The total executions for 2021 are close to 300
Because of the Iranian regime’s well-known secrecy in such issues, estimates for the total number of executions in all categories are fairly unreliable. While some killings are officially announced, many more, particularly those detained as political prisoners, are only revealed to foreign human rights advocates through the work of Iranian activists. The newest three executions, based in part on their revelations, brought the total for 2021 to more than 240 people, potentially close to 300.
With more than two months to the end of the year, the number of executions in 2021 has already surpassed the amount for 2020. The disparity between those two totals will widen even more, following a pattern that began just before the regime’s president, Ebrahim Raisi, was inaugurated.
Torture of thousands of political detainees
Raisi was the head of the regime’s court for more than two years before being “selected,” enforcing the regime’s rules and suppressing criticism. He oversaw crucial sections of a crackdown on popular protests for several months beginning in November 2019, including the systematic torture of thousands of political detainees.
According to reports from the People’s Mojahedin of Iran (PMOI / MEK Iran), the regime’s initial response to the uprising killed over 1,500 people in a matter of days, highlighting the fact that formal executions account for only a fraction of the deaths attributable to security forces and the judiciary each year.
Regime officials to intimidate political detainees
Furthermore, political inmates were specifically prohibited from obtaining furlough offers, indicating that Covid-19 was being used as a tool against them. This is consistent with other measures employed by regime officials to intimidate political detainees.
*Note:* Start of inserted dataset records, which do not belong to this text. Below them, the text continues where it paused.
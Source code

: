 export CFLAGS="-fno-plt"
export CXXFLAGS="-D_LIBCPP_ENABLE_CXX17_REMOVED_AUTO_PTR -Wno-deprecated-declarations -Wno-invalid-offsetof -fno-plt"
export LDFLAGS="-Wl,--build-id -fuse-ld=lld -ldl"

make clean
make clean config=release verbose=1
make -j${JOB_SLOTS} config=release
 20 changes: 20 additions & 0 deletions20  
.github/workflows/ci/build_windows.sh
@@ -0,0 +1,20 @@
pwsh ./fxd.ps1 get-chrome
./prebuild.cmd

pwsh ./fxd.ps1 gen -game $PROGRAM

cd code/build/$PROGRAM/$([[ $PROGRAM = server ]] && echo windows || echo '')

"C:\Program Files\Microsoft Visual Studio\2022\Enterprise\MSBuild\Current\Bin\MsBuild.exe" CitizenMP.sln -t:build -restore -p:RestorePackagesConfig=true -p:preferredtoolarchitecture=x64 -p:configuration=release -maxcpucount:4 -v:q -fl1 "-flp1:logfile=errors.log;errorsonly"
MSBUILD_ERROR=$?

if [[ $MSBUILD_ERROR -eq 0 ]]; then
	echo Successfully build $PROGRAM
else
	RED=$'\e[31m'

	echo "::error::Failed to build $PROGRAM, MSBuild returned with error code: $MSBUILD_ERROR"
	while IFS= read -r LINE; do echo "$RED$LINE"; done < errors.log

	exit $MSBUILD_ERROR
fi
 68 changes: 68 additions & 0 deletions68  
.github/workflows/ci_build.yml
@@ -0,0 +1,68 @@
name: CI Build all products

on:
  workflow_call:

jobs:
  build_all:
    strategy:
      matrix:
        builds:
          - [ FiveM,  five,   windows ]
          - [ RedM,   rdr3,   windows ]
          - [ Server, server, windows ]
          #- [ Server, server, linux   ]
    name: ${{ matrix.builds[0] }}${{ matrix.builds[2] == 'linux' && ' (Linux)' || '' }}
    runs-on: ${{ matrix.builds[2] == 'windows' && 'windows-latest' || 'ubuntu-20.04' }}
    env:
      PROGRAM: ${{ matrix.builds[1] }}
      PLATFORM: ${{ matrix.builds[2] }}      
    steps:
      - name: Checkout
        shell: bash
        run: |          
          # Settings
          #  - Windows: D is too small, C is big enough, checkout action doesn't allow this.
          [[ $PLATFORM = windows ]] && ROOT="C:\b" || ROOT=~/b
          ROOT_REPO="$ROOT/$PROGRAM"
While Iranian prison regulations require that convicts be separated based on variables such as the nature of their crimes, political detainees are frequently placed among dangerous offenders, and prison officials have even been known to incite violent offenders to attack political detainees.
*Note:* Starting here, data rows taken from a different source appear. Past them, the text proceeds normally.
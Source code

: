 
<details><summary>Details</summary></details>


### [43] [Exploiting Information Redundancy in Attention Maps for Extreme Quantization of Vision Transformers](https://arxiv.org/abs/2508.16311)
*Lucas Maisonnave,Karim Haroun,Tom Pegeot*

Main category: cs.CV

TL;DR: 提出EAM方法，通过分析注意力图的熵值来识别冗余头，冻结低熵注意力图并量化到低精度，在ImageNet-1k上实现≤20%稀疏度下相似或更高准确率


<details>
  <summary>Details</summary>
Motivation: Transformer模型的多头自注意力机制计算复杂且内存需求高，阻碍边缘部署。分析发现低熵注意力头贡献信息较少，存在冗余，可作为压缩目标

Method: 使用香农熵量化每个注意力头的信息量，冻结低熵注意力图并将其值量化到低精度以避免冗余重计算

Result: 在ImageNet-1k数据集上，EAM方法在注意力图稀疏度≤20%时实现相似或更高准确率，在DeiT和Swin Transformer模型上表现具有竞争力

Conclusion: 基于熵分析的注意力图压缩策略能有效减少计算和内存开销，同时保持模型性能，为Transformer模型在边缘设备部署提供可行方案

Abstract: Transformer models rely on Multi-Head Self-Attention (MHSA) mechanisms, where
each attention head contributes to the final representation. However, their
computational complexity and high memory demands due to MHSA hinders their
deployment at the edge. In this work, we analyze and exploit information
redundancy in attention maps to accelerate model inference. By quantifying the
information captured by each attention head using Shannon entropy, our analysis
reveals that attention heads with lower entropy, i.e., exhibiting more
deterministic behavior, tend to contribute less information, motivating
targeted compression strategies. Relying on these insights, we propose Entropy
The Greater Tehran Penitentiary was the scene of one such event earlier this month. Officials shut the prison cafeteria doors ahead of a riot, allowing convicts to stage a knife attack, resulting in the hospitalization of five political detainees. Such occurrences create fears that the death toll among incarcerated activists and dissidents, who are responsible for at least nine of this year’s executions, could rise.
Ejei long history of violating human rights
Of course, such concerns were raised as soon as it was revealed that Ebrahim Raisi would be taking over the presidency and his deputy, Gholam-Hossein Mohseni Ejei, would be taking over the court. Both men have a long history of violating human rights, particularly when it comes to violently suppressing dissent. Raisi’s presidential campaign was marred by demonstrations by Iranian citizens and Iranian expatriate groups, who dubbed him the ‘butcher of 1988’.
30,000 political prisoners, largely MEK members, were executed in the summer of that year after being examined by a “death commission” and refusing to show devotion to the theocratic system. Raisi was one of four officials who served on Tehran’s death commission, and he has openly defended his position in recent years. His selections to the judiciary and the presidency have been cited as evidence of the regime’s penchant for rewarding human rights violators. As long as this trend continues unabated, more abuses and executions will occur, both by official execution and other means.